Resilient channels. When double or staggered stud construction is not possible, decoupling the sheathing from the framing provides a similar form of isolation.

Floor finishes. Impact noise can be reduced considerably with the use of soft finishes such as carpet. When carpeting is not practical or desired, floating wood or tile floor systems offer the next best solution.

For a more detailed introduction to these concepts, a technical paper, Acoustical Considerations for Mixed-Use Wood-Frame Buildings, is available at woodworks.org/wp-content/uploads/Acoustics_Solutions_Paper.pdf.

Innovative Wood Products and Building Systems

A number of innovative technologies and building systems are increasing the opportunities for mid-rise wood buildings. For example:

Prefabricated Systems

Specifying prefabricated or factory manufactured wall and roof panels can provide better quality wall construction since the panels are constructed off-site in moisture controlled environments. Wall panelizing is particularly useful for jobsites that don't have adequate space to construct the walls and can speed the erection time considerably. Wall panels can also optimize stud design and increase sound proofing and energy efficiency. Panels may range from 4 to 30 feet long, and are lifted into place by crane.

Mass Timber

While traditional wood-frame construction is a proven solution for mid-rise structures up to six stories, mass timber products such as cross laminated timber (CLT) are creating new possibilities. CLT is a multi-layer wood panel in which each layer is oriented crosswise to its adjacent layer for increased dimensional stability and structural performance.
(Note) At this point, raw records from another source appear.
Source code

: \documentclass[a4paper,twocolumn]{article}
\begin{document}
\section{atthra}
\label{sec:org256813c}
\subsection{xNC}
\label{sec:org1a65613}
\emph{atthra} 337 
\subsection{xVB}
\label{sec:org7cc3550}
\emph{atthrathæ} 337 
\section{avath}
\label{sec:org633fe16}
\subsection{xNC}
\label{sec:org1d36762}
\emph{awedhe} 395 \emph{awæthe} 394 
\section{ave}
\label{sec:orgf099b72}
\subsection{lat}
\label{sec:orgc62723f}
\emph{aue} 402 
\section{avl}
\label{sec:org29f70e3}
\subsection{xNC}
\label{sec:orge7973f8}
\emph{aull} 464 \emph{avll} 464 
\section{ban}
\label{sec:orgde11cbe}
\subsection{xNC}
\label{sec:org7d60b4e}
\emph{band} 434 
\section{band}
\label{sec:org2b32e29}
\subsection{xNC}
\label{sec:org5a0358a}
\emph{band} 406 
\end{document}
Widely used in Europe and now available in North America, it is considered viable for buildings up to 12 stories and even higher.
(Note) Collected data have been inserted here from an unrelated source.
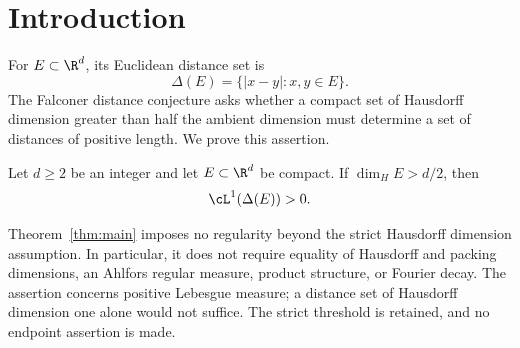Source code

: \section{Introduction}\label{sec:introduction}

For \(E\subset\R^d\), its Euclidean distance set is
\[
 \Delta(E)=\{|x-y|:x,y\in E\}.
\]
The Falconer distance conjecture asks whether a compact set of Hausdorff
dimension greater than half the ambient dimension must determine a set
of distances of positive length. We prove this assertion.

\begin{theorem}\label{thm:main}
Let \(d\ge2\) be an integer and let \(E\subset\R^d\) be compact. If
\(\dim_H E>d/2\), then
\[
 \cL^1(\Delta(E))>0.
\]
\end{theorem}

Theorem~\ref{thm:main} imposes no regularity beyond the strict Hausdorff
dimension assumption. In particular, it does not require equality of
Hausdorff and packing dimensions, an Ahlfors regular measure, product
structure, or Fourier decay. The assertion concerns positive Lebesgue
measure; a distance set of Hausdorff dimension one alone would not
suffice. The strict threshold is retained, and no endpoint assertion is made.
In Australia, CLT has been used to create a 10-story all-wood building, while eight-story examples exist in the U.K. and Austria. North American applications include (among others) a two-story elementary school in West Virginia, a six-story CLT structure in Quebec, a five-story heavy timber/CLT hybrid building at the University of British Columbia , and an eight-level heavy timber/CLT hybrid (six stories plus a penthouse and mezzanine), also in British Columbia.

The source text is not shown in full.